(Saved entries)

══════════

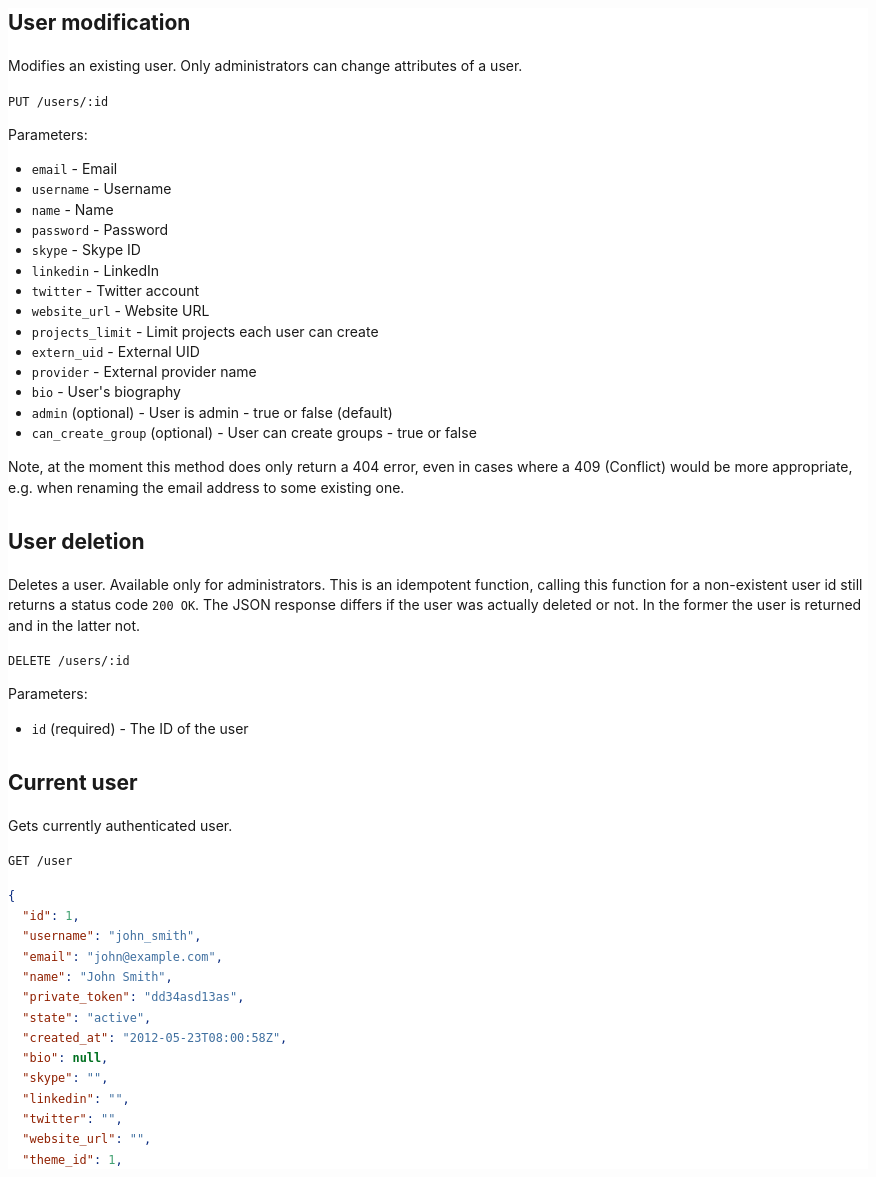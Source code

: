 ## User modification

Modifies an existing user. Only administrators can change attributes of a user.

```
PUT /users/:id
```

Parameters:

- `email`                       - Email
- `username`                    - Username
- `name`                        - Name
- `password`                    - Password
- `skype`                       - Skype ID
- `linkedin`                    - LinkedIn
- `twitter`                     - Twitter account
- `website_url`                 - Website URL
- `projects_limit`              - Limit projects each user can create
- `extern_uid`                  - External UID
- `provider`                    - External provider name
- `bio`                         - User's biography
- `admin` (optional)            - User is admin - true or false (default)
- `can_create_group` (optional) - User can create groups - true or false

Note, at the moment this method does only return a 404 error,
even in cases where a 409 (Conflict) would be more appropriate,
e.g. when renaming the email address to some existing one.

## User deletion

Deletes a user. Available only for administrators.
This is an idempotent function, calling this function for a non-existent user id
still returns a status code `200 OK`.
The JSON response differs if the user was actually deleted or not.
In the former the user is returned and in the latter not.

```
DELETE /users/:id
```

Parameters:

- `id` (required) - The ID of the user

## Current user

Gets currently authenticated user.

```
GET /user
```

```json
{
  "id": 1,
  "username": "john_smith",
  "email": "john@example.com",
  "name": "John Smith",
  "private_token": "dd34asd13as",
  "state": "active",
  "created_at": "2012-05-23T08:00:58Z",
  "bio": null,
  "skype": "",
  "linkedin": "",
  "twitter": "",
  "website_url": "",
  "theme_id": 1,
```
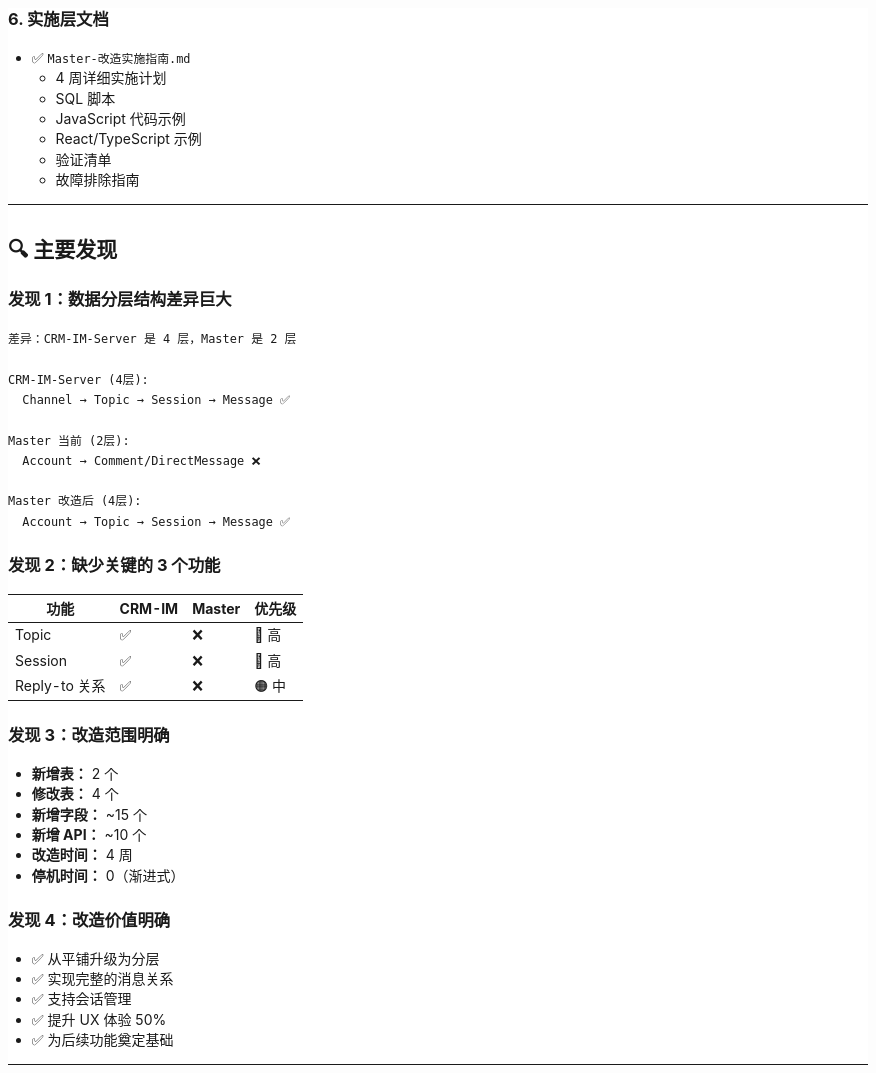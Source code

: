 ### 6. 实施层文档
- ✅ `Master-改造实施指南.md`
  - 4 周详细实施计划
  - SQL 脚本
  - JavaScript 代码示例
  - React/TypeScript 示例
  - 验证清单
  - 故障排除指南

---

## 🔍 主要发现

### 发现 1：数据分层结构差异巨大
```
差异：CRM-IM-Server 是 4 层，Master 是 2 层

CRM-IM-Server (4层):
  Channel → Topic → Session → Message ✅

Master 当前 (2层):
  Account → Comment/DirectMessage ❌

Master 改造后 (4层):
  Account → Topic → Session → Message ✅
```

### 发现 2：缺少关键的 3 个功能
| 功能 | CRM-IM | Master | 优先级 |
|------|--------|--------|-------|
| Topic | ✅ | ❌ | 🔴 高 |
| Session | ✅ | ❌ | 🔴 高 |
| Reply-to 关系 | ✅ | ❌ | 🟠 中 |

### 发现 3：改造范围明确
- **新增表：** 2 个
- **修改表：** 4 个
- **新增字段：** ~15 个
- **新增 API：** ~10 个
- **改造时间：** 4 周
- **停机时间：** 0（渐进式）

### 发现 4：改造价值明确
- ✅ 从平铺升级为分层
- ✅ 实现完整的消息关系
- ✅ 支持会话管理
- ✅ 提升 UX 体验 50%
- ✅ 为后续功能奠定基础

---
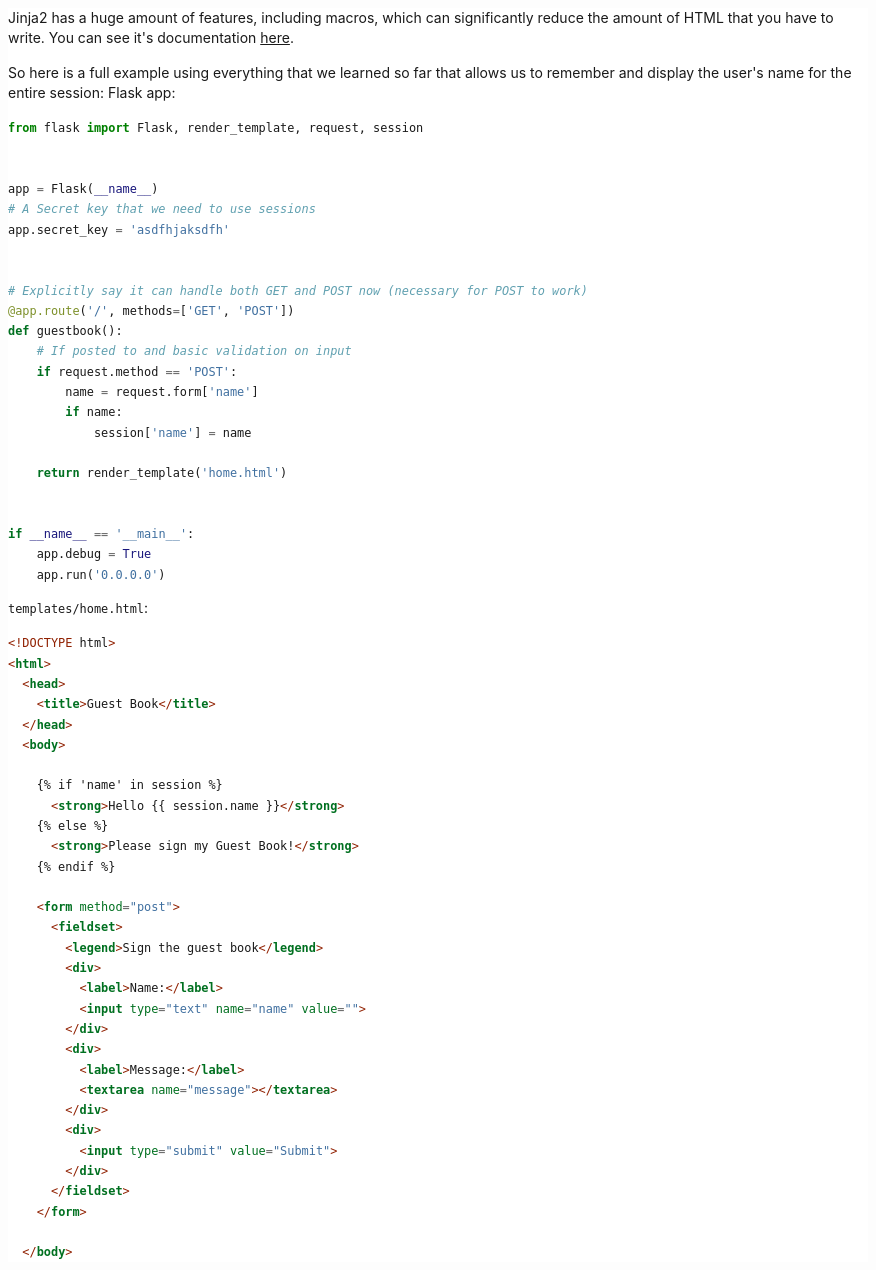 Jinja2 has a huge amount of features, including macros, which can significantly reduce the amount of HTML that you have to write. You can see it's documentation [here](http://jinja.pocoo.org/docs/dev/templates/).

So here is a full example using everything that we learned so far that allows us to remember and display the user's name for the entire session:
Flask app:
```python
from flask import Flask, render_template, request, session


app = Flask(__name__)
# A Secret key that we need to use sessions
app.secret_key = 'asdfhjaksdfh'


# Explicitly say it can handle both GET and POST now (necessary for POST to work)
@app.route('/', methods=['GET', 'POST'])
def guestbook():
    # If posted to and basic validation on input
    if request.method == 'POST':
        name = request.form['name']
        if name:
            session['name'] = name

    return render_template('home.html')


if __name__ == '__main__':
    app.debug = True
    app.run('0.0.0.0')
```
```templates/home.html```:
```html
<!DOCTYPE html>
<html>
  <head>
    <title>Guest Book</title>
  </head>
  <body>

    {% if 'name' in session %}
      <strong>Hello {{ session.name }}</strong>
    {% else %}
      <strong>Please sign my Guest Book!</strong>
    {% endif %}

    <form method="post">
      <fieldset>
        <legend>Sign the guest book</legend>
        <div>
          <label>Name:</label>
          <input type="text" name="name" value="">
        </div>
        <div>
          <label>Message:</label>
          <textarea name="message"></textarea>
        </div>
        <div>
          <input type="submit" value="Submit">
        </div>
      </fieldset>
    </form>

  </body>
```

══════════

* **BRIEF**
Copy out every line from the data above that has "optional" in it.

* **ANSWER AREA**
- `admin` (optional)            - User is admin - true or false (default)
- `can_create_group` (optional) - User can create groups - true or false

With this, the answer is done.